Aim of the task: When you reproduce the listing below, keep every entry exactly as written.

Extracted material:
=====

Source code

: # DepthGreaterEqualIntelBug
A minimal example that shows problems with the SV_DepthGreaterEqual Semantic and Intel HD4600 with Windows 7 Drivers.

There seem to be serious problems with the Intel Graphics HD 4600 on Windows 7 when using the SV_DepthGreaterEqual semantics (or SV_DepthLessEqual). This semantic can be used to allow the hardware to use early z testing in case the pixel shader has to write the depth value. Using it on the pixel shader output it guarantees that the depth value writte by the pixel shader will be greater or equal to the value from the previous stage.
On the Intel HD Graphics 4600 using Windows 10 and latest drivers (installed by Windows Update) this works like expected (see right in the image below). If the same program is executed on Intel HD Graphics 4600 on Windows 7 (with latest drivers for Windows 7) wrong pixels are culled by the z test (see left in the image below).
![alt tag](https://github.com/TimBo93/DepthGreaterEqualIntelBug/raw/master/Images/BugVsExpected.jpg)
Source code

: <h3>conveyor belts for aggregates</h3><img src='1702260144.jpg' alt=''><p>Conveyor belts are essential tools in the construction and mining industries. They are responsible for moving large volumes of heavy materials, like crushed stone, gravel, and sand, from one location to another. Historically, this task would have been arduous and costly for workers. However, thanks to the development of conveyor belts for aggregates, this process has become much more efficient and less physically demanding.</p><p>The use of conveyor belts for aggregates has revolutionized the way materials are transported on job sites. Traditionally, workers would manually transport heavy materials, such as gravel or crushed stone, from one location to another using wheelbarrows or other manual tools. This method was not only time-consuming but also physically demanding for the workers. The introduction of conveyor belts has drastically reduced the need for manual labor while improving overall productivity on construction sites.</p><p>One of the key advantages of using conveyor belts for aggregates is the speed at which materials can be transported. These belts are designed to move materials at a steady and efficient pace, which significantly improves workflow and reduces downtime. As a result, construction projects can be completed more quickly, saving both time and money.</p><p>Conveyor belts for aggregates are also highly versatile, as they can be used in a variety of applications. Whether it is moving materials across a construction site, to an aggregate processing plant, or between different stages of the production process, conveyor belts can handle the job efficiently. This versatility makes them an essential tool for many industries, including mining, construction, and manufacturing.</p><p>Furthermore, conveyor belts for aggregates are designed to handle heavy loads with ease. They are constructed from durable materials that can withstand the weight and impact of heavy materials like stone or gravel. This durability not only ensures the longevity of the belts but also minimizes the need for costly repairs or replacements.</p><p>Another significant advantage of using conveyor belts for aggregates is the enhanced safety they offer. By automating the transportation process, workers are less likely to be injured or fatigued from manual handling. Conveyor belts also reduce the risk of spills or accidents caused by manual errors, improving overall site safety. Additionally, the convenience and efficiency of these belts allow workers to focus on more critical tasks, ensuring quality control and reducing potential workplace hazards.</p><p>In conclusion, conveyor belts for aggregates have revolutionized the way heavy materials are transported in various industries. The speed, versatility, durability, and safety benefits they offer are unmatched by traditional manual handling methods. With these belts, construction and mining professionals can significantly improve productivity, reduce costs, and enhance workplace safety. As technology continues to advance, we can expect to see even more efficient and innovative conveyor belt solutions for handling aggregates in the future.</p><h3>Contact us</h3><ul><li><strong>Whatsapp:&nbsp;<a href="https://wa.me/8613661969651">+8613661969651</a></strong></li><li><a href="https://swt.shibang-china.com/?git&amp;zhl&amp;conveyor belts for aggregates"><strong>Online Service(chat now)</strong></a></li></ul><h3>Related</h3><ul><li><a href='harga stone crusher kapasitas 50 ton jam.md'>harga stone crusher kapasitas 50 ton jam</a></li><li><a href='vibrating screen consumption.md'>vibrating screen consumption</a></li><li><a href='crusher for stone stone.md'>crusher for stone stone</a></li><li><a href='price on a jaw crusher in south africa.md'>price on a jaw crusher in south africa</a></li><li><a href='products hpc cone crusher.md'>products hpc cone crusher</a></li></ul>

=====

Answer to the problem:
Source code

: # DepthGreaterEqualIntelBug
A minimal example that shows problems with the SV_DepthGreaterEqual Semantic and Intel HD4600 with Windows 7 Drivers.

There seem to be serious problems with the Intel Graphics HD 4600 on Windows 7 when using the SV_DepthGreaterEqual semantics (or SV_DepthLessEqual). This semantic can be used to allow the hardware to use early z testing in case the pixel shader has to write the depth value. Using it on the pixel shader output it guarantees that the depth value writte by the pixel shader will be greater or equal to the value from the previous stage.
On the Intel HD Graphics 4600 using Windows 10 and latest drivers (installed by Windows Update) this works like expected (see right in the image below). If the same program is executed on Intel HD Graphics 4600 on Windows 7 (with latest drivers for Windows 7) wrong pixels are culled by the z test (see left in the image below).
![alt tag](https://github.com/TimBo93/DepthGreaterEqualIntelBug/raw/master/Images/BugVsExpected.jpg)
Source code

: <h3>conveyor belts for aggregates</h3><img src='1702260144.jpg' alt=''><p>Conveyor belts are essential tools in the construction and mining industries. They are responsible for moving large volumes of heavy materials, like crushed stone, gravel, and sand, from one location to another. Historically, this task would have been arduous and costly for workers. However, thanks to the development of conveyor belts for aggregates, this process has become much more efficient and less physically demanding.</p><p>The use of conveyor belts for aggregates has revolutionized the way materials are transported on job sites. Traditionally, workers would manually transport heavy materials, such as gravel or crushed stone, from one location to another using wheelbarrows or other manual tools. This method was not only time-consuming but also physically demanding for the workers. The introduction of conveyor belts has drastically reduced the need for manual labor while improving overall productivity on construction sites.</p><p>One of the key advantages of using conveyor belts for aggregates is the speed at which materials can be transported. These belts are designed to move materials at a steady and efficient pace, which significantly improves workflow and reduces downtime. As a result, construction projects can be completed more quickly, saving both time and money.</p><p>Conveyor belts for aggregates are also highly versatile, as they can be used in a variety of applications. Whether it is moving materials across a construction site, to an aggregate processing plant, or between different stages of the production process, conveyor belts can handle the job efficiently. This versatility makes them an essential tool for many industries, including mining, construction, and manufacturing.</p><p>Furthermore, conveyor belts for aggregates are designed to handle heavy loads with ease. They are constructed from durable materials that can withstand the weight and impact of heavy materials like stone or gravel. This durability not only ensures the longevity of the belts but also minimizes the need for costly repairs or replacements.</p><p>Another significant advantage of using conveyor belts for aggregates is the enhanced safety they offer. By automating the transportation process, workers are less likely to be injured or fatigued from manual handling. Conveyor belts also reduce the risk of spills or accidents caused by manual errors, improving overall site safety. Additionally, the convenience and efficiency of these belts allow workers to focus on more critical tasks, ensuring quality control and reducing potential workplace hazards.</p><p>In conclusion, conveyor belts for aggregates have revolutionized the way heavy materials are transported in various industries. The speed, versatility, durability, and safety benefits they offer are unmatched by traditional manual handling methods. With these belts, construction and mining professionals can significantly improve productivity, reduce costs, and enhance workplace safety. As technology continues to advance, we can expect to see even more efficient and innovative conveyor belt solutions for handling aggregates in the future.</p><h3>Contact us</h3><ul><li><strong>Whatsapp:&nbsp;<a href="https://wa.me/8613661969651">+8613661969651</a></strong></li><li><a href="https://swt.shibang-china.com/?git&amp;zhl&amp;conveyor belts for aggregates"><strong>Online Service(chat now)</strong></a></li></ul><h3>Related</h3><ul><li><a href='harga stone crusher kapasitas 50 ton jam.md'>harga stone crusher kapasitas 50 ton jam</a></li><li><a href='vibrating screen consumption.md'>vibrating screen consumption</a></li><li><a href='crusher for stone stone.md'>crusher for stone stone</a></li><li><a href='price on a jaw crusher in south africa.md'>price on a jaw crusher in south africa</a></li><li><a href='products hpc cone crusher.md'>products hpc cone crusher</a></li></ul>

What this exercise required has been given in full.